*** Opening of PROVIDED INFORMATION ***

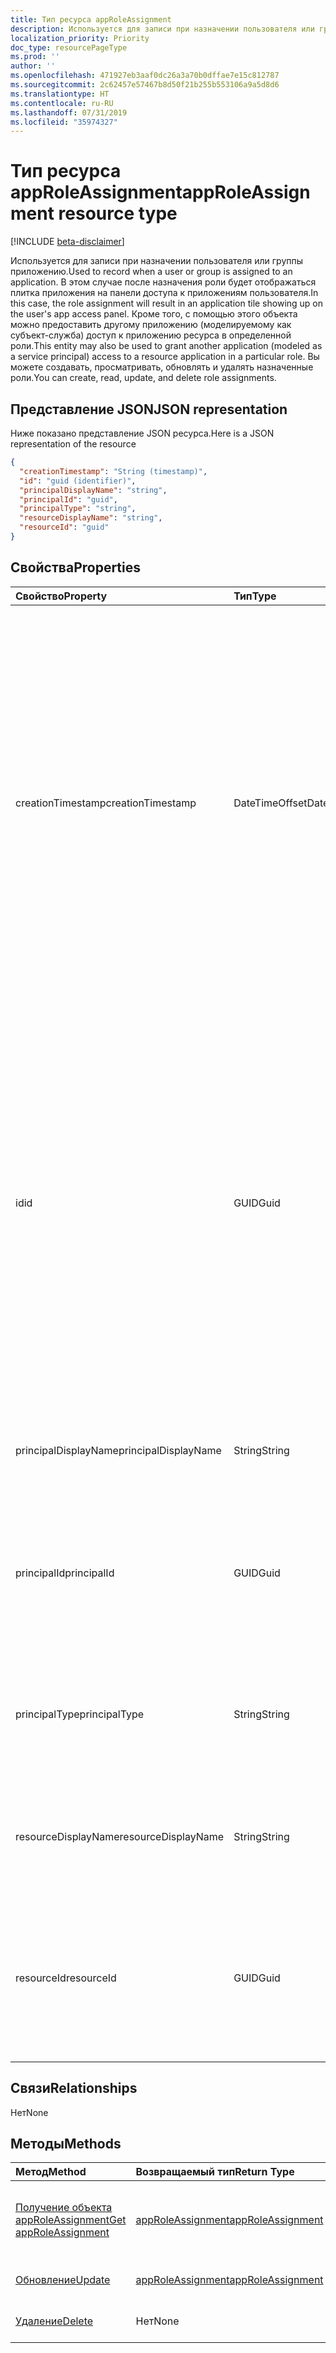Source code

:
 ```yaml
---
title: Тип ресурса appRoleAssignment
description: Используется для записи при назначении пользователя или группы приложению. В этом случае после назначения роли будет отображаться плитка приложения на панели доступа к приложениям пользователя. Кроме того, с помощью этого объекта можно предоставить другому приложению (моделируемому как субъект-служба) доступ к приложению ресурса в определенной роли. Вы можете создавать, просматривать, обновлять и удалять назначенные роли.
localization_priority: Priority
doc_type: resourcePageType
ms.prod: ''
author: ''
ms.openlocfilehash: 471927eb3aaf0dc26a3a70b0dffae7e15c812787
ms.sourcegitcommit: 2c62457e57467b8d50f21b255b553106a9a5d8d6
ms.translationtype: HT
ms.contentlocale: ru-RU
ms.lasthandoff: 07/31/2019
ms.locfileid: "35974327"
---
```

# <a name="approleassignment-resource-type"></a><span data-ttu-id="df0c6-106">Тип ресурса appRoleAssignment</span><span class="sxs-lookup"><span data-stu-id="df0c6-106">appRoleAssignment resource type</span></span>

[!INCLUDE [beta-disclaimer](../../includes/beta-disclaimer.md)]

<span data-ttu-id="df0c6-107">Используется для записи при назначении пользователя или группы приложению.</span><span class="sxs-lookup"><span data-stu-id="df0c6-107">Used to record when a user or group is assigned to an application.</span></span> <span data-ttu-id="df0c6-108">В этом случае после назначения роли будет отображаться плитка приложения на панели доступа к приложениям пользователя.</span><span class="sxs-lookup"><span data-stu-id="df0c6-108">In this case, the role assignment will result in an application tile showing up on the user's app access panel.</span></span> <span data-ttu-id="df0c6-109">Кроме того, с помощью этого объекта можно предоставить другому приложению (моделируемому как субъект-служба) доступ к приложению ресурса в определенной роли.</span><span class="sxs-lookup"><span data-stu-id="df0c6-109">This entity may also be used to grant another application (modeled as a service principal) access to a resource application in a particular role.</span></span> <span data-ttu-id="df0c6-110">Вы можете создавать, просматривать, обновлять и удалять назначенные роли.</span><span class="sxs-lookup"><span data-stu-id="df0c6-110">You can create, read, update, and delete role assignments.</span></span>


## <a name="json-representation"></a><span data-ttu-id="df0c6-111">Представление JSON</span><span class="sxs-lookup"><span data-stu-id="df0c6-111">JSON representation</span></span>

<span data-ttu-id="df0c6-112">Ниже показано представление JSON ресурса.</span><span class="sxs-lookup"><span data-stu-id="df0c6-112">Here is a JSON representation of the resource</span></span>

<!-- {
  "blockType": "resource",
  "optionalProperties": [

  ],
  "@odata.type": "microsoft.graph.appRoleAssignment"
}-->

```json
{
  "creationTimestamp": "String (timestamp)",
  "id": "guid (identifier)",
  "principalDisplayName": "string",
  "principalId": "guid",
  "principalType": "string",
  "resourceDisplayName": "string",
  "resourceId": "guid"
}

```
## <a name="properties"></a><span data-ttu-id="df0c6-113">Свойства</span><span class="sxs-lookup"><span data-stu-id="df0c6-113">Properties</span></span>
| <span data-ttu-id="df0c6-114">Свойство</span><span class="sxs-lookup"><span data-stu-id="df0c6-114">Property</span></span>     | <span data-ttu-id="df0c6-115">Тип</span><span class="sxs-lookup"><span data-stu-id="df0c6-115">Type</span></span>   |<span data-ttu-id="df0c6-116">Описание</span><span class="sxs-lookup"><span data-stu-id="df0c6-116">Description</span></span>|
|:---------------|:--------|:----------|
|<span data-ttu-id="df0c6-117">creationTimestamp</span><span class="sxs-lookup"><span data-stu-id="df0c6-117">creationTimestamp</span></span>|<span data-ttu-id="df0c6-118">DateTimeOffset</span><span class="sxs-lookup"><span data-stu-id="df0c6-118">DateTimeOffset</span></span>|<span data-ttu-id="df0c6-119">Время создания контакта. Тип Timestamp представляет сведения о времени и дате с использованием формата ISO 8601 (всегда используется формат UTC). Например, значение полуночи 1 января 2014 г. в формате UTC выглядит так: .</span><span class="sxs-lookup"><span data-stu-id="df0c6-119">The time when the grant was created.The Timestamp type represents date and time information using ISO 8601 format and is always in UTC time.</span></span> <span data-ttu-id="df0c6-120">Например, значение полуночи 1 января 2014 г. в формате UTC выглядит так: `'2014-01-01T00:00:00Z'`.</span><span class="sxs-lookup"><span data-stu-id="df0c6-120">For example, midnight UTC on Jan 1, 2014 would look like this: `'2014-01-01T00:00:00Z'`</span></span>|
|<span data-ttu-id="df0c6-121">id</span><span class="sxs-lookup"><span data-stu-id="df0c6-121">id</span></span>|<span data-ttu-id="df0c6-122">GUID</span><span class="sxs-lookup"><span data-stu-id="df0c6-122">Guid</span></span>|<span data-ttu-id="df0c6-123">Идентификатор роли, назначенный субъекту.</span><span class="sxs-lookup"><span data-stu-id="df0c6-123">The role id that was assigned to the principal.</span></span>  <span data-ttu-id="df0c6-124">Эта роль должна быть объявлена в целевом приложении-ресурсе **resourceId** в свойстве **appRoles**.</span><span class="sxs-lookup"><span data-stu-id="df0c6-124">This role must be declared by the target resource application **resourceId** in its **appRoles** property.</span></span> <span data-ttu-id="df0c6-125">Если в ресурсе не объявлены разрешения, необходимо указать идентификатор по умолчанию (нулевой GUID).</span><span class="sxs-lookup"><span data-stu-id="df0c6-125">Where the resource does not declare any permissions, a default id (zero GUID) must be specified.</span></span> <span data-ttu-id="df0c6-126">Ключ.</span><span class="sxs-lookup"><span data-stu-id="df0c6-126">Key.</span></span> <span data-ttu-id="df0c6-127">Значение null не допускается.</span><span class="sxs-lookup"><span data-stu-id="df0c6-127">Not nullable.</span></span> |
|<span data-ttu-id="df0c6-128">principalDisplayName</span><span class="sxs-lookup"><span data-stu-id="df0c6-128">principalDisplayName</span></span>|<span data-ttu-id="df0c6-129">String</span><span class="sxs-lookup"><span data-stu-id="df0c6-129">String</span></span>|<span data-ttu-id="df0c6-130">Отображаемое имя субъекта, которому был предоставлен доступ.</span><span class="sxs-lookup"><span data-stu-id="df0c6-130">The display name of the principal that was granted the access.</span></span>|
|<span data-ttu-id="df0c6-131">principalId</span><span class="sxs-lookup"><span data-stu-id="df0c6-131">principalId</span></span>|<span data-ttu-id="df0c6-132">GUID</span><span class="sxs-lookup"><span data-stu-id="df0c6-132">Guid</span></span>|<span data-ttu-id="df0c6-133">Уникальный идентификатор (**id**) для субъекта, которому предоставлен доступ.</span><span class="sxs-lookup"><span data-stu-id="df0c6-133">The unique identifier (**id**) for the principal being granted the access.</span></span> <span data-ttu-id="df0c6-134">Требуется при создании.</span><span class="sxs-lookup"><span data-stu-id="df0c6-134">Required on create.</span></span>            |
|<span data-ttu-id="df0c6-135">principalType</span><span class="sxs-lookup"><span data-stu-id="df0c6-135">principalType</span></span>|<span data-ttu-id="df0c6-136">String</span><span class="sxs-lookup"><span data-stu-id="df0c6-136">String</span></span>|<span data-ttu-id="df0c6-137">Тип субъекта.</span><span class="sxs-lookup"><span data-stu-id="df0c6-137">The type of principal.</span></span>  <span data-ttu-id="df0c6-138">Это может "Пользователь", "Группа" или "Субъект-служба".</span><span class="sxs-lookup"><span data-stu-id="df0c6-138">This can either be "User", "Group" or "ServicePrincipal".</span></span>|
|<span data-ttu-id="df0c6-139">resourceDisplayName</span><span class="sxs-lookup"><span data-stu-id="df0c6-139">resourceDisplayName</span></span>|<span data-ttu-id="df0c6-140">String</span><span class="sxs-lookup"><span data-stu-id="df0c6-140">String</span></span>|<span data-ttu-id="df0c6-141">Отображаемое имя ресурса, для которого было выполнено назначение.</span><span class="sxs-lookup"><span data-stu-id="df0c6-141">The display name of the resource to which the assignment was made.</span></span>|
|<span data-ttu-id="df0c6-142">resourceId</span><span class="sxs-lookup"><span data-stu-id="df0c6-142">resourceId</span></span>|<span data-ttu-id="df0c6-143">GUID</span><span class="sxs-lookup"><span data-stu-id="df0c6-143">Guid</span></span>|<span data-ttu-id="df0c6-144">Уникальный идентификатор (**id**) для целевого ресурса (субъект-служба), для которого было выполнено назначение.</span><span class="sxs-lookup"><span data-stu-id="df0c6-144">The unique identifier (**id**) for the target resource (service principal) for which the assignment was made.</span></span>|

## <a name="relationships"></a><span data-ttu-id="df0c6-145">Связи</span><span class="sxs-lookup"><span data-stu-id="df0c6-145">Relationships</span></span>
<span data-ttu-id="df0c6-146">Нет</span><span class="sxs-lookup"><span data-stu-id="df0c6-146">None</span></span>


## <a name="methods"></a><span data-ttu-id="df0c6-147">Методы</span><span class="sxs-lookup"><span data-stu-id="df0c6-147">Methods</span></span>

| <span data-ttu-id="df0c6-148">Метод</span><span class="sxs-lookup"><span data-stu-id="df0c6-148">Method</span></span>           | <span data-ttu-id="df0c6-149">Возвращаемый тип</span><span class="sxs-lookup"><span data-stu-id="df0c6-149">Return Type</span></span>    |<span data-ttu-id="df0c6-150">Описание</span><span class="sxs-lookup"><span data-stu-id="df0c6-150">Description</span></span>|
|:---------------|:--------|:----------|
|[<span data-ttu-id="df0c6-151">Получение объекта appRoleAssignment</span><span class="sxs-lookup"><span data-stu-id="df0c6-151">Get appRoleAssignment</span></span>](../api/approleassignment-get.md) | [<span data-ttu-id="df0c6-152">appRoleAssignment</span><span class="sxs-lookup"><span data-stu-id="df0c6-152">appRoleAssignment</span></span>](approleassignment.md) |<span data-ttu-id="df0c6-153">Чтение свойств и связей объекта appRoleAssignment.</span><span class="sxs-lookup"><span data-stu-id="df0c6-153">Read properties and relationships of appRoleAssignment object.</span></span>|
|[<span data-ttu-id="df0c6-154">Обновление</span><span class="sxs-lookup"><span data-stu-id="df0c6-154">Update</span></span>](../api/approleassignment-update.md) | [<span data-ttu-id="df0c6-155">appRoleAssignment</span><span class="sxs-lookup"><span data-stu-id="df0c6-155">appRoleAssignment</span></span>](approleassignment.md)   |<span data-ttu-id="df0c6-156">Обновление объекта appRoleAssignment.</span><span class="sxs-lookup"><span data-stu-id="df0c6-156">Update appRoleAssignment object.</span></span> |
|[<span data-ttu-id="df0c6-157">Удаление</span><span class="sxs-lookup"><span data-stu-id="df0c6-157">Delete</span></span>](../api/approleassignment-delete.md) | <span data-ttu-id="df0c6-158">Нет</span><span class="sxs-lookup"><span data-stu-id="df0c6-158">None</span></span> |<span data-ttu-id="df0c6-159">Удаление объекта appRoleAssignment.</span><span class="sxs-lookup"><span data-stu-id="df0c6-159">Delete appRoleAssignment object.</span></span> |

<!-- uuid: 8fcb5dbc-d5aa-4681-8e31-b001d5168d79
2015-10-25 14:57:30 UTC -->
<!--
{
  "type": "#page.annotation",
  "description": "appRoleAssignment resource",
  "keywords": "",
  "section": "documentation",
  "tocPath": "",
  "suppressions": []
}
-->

*** Close of PROVIDED INFORMATION ***
*** Opening of PROVIDED INFORMATION ***

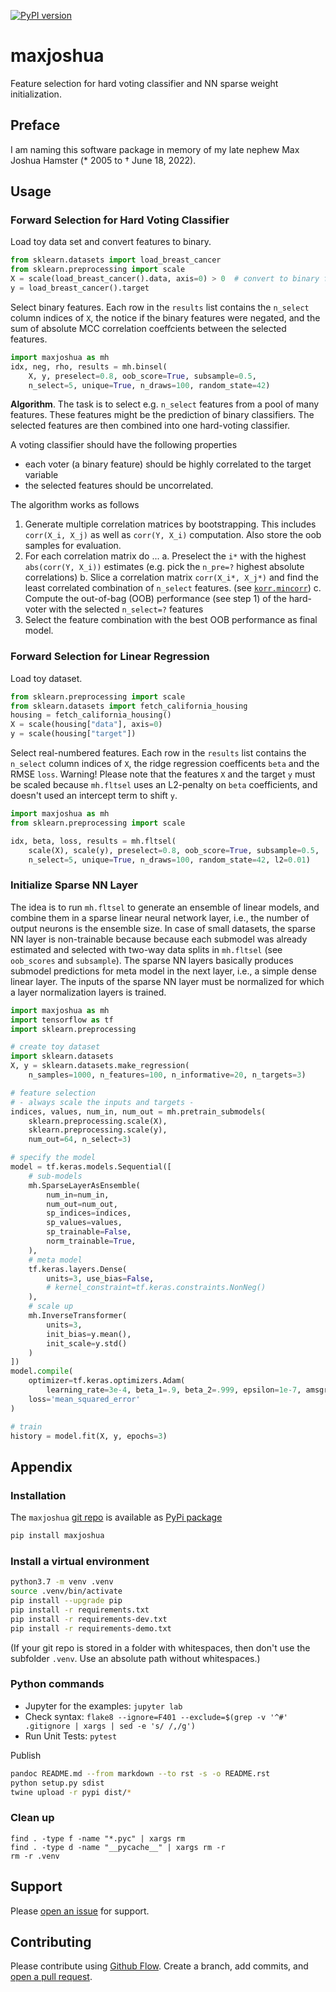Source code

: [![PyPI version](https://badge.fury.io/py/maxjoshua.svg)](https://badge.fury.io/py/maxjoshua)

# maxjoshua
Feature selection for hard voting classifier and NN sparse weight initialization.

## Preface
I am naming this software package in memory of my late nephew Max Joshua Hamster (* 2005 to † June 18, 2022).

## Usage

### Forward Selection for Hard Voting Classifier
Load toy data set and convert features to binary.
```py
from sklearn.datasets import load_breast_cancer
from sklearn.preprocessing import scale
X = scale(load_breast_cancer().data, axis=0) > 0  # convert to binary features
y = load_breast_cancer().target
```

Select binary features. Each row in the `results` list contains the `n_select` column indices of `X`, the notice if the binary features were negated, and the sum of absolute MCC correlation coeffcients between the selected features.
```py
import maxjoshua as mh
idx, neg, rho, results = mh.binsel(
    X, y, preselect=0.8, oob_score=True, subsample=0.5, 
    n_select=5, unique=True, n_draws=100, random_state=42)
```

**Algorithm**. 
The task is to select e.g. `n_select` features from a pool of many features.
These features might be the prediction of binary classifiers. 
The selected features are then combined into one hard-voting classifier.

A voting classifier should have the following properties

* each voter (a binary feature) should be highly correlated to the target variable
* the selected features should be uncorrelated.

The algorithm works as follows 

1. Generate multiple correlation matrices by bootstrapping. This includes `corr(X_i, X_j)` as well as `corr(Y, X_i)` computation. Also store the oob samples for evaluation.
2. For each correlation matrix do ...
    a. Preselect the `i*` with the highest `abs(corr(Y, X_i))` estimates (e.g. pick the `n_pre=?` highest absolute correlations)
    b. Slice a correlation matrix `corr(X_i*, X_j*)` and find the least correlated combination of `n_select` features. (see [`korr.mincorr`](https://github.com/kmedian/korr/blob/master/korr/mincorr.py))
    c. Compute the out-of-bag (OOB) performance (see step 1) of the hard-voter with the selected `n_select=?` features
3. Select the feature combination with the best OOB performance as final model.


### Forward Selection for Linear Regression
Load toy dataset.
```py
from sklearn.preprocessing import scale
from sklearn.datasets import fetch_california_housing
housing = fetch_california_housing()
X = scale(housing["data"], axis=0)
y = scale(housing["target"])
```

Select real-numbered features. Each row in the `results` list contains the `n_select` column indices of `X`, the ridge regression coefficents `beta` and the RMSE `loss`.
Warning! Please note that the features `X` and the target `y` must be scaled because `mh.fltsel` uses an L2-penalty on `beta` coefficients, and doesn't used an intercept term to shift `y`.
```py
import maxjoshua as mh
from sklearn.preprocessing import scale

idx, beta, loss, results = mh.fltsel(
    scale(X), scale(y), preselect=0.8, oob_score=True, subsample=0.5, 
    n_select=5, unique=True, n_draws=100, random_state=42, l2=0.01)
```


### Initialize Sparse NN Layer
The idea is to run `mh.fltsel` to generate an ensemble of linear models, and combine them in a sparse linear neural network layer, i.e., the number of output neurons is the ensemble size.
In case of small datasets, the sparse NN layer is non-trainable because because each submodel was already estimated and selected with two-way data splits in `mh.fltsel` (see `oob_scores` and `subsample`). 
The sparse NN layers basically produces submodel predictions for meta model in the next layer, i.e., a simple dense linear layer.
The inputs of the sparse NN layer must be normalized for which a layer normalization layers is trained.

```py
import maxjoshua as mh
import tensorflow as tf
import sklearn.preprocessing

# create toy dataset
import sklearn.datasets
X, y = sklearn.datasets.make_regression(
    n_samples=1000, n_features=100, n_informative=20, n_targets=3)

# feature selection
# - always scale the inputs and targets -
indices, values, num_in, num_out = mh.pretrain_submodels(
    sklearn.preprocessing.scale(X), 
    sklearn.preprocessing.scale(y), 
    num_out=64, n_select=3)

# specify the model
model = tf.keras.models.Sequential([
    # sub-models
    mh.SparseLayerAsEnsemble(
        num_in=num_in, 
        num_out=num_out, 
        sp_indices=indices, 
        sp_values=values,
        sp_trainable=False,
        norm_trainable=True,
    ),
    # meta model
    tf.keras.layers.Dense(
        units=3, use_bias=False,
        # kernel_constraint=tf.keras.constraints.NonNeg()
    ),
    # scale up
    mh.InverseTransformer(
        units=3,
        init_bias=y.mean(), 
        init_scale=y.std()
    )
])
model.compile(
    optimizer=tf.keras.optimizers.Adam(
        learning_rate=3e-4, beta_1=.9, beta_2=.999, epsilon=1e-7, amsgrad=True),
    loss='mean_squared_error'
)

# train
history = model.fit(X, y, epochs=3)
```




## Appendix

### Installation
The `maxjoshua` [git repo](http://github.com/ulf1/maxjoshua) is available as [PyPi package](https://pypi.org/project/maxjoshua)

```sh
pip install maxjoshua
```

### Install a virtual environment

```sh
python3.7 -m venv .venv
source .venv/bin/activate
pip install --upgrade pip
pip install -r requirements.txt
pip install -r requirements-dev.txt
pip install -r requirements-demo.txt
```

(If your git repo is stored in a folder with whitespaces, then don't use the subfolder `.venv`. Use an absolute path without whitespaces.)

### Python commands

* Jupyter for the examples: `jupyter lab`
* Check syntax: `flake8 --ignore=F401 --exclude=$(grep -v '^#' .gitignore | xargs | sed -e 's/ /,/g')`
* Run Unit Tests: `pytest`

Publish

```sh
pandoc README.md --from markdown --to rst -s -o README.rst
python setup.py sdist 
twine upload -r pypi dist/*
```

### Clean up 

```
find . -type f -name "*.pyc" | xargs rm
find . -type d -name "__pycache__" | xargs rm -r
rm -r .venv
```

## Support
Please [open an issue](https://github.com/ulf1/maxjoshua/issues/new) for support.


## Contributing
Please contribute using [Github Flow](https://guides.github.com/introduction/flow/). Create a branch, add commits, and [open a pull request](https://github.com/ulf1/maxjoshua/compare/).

*** Close of PROVIDED INFORMATION ***
*** Opening of PROVIDED INFORMATION ***

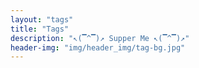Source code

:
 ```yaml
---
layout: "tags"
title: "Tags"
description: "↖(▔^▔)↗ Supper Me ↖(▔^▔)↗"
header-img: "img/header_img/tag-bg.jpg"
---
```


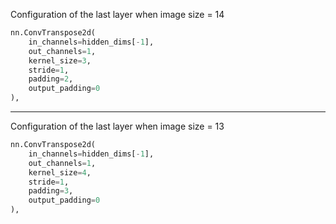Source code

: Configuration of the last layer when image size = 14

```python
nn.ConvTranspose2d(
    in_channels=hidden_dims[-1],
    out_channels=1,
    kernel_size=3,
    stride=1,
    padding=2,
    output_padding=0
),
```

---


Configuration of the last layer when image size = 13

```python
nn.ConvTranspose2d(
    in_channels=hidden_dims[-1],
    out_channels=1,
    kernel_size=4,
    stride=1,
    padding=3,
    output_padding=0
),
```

*** Close of PROVIDED INFORMATION ***

▶ HOW TO COMPLETE THIS TASK: Copy word for word the stretch of entries above from the line that has "granted the access.</span></span>|" through the line that has "type of principal.</span></span>", both ends included, and nothing outside it.

▶ RESPONSE TO THE EXERCISE:
|<span data-ttu-id="df0c6-128">principalDisplayName</span><span class="sxs-lookup"><span data-stu-id="df0c6-128">principalDisplayName</span></span>|<span data-ttu-id="df0c6-129">String</span><span class="sxs-lookup"><span data-stu-id="df0c6-129">String</span></span>|<span data-ttu-id="df0c6-130">Отображаемое имя субъекта, которому был предоставлен доступ.</span><span class="sxs-lookup"><span data-stu-id="df0c6-130">The display name of the principal that was granted the access.</span></span>|
|<span data-ttu-id="df0c6-131">principalId</span><span class="sxs-lookup"><span data-stu-id="df0c6-131">principalId</span></span>|<span data-ttu-id="df0c6-132">GUID</span><span class="sxs-lookup"><span data-stu-id="df0c6-132">Guid</span></span>|<span data-ttu-id="df0c6-133">Уникальный идентификатор (**id**) для субъекта, которому предоставлен доступ.</span><span class="sxs-lookup"><span data-stu-id="df0c6-133">The unique identifier (**id**) for the principal being granted the access.</span></span> <span data-ttu-id="df0c6-134">Требуется при создании.</span><span class="sxs-lookup"><span data-stu-id="df0c6-134">Required on create.</span></span>            |
|<span data-ttu-id="df0c6-135">principalType</span><span class="sxs-lookup"><span data-stu-id="df0c6-135">principalType</span></span>|<span data-ttu-id="df0c6-136">String</span><span class="sxs-lookup"><span data-stu-id="df0c6-136">String</span></span>|<span data-ttu-id="df0c6-137">Тип субъекта.</span><span class="sxs-lookup"><span data-stu-id="df0c6-137">The type of principal.</span></span>  <span data-ttu-id="df0c6-138">Это может "Пользователь", "Группа" или "Субъект-служба".</span><span class="sxs-lookup"><span data-stu-id="df0c6-138">This can either be "User", "Group" or "ServicePrincipal".</span></span>|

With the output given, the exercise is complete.